## RECORDS SUPPLIED
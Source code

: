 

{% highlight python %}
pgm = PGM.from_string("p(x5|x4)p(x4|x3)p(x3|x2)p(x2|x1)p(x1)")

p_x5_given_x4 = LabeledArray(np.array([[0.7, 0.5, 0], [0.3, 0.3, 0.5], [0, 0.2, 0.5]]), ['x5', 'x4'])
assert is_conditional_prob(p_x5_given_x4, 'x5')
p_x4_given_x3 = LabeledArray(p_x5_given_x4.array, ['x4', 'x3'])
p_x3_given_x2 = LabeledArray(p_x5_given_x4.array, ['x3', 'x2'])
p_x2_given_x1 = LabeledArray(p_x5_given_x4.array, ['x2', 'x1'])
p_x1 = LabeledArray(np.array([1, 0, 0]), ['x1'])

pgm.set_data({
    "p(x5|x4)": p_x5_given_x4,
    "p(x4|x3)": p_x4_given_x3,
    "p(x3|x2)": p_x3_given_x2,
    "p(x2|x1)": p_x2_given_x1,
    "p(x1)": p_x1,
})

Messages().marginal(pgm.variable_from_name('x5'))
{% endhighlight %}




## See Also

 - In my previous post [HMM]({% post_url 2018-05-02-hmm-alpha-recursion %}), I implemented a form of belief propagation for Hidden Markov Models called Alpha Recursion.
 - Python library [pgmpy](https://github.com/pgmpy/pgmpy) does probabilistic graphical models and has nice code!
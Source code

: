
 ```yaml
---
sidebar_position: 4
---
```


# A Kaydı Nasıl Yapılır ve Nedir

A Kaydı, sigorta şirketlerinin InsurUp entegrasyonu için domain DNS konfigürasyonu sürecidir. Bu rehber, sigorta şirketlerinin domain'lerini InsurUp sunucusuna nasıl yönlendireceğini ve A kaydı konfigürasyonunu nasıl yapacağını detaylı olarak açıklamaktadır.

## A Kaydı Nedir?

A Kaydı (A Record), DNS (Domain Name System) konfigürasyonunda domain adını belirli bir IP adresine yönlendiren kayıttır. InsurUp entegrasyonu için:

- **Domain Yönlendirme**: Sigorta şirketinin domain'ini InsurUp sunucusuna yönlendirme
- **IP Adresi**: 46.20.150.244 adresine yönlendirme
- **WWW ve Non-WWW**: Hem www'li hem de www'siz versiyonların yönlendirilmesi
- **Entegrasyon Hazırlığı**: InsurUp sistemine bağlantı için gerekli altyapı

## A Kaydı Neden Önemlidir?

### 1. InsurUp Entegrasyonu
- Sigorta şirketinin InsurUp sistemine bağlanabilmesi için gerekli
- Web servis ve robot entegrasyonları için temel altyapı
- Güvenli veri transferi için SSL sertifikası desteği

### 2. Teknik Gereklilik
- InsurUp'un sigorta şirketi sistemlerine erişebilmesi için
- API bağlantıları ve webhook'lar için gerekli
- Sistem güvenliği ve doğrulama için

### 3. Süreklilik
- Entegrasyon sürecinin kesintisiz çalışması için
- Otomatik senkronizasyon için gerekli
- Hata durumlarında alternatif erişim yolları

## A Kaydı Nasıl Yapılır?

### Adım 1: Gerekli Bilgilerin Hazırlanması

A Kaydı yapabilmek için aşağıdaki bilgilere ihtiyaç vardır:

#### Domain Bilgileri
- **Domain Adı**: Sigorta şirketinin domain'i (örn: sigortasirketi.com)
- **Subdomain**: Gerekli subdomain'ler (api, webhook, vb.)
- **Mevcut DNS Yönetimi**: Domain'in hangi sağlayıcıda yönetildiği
==
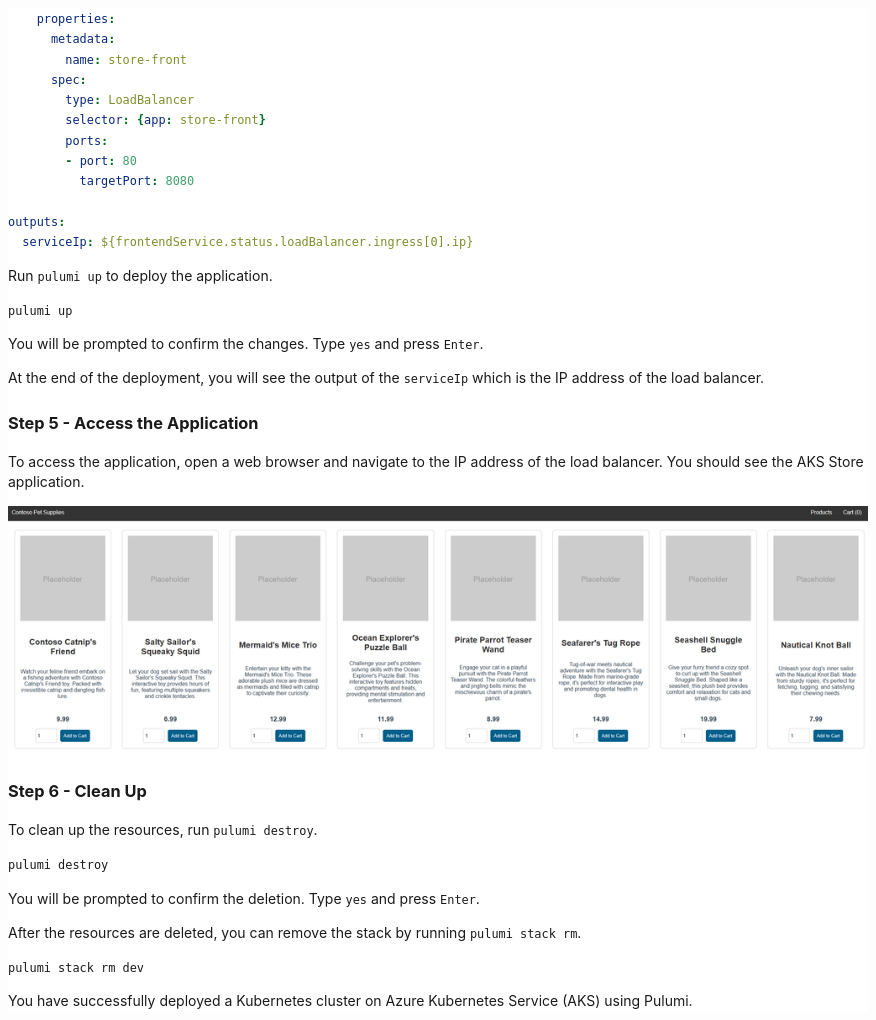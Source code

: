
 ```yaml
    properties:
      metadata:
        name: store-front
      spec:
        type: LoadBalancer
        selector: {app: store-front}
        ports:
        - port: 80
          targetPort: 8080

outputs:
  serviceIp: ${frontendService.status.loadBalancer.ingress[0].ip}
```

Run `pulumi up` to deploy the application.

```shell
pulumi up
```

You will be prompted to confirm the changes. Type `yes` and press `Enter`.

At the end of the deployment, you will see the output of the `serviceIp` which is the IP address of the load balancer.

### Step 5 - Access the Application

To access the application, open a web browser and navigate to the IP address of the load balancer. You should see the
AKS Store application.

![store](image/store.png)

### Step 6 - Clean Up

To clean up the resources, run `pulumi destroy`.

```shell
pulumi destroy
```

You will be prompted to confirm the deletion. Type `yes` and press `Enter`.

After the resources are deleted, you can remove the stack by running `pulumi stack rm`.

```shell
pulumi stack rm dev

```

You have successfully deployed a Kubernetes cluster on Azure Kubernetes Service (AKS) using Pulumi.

## TASK TO COMPLETE
One stretch of the lines above is wanted, from the line that contains "- Sigorta şirketinin" through the line that contains "### 3. Süreklilik". Output it exactly.

## ANSWER TO THE PROBLEM
- Sigorta şirketinin InsurUp sistemine bağlanabilmesi için gerekli
- Web servis ve robot entegrasyonları için temel altyapı
- Güvenli veri transferi için SSL sertifikası desteği

### 2. Teknik Gereklilik
- InsurUp'un sigorta şirketi sistemlerine erişebilmesi için
- API bağlantıları ve webhook'lar için gerekli
- Sistem güvenliği ve doğrulama için

### 3. Süreklilik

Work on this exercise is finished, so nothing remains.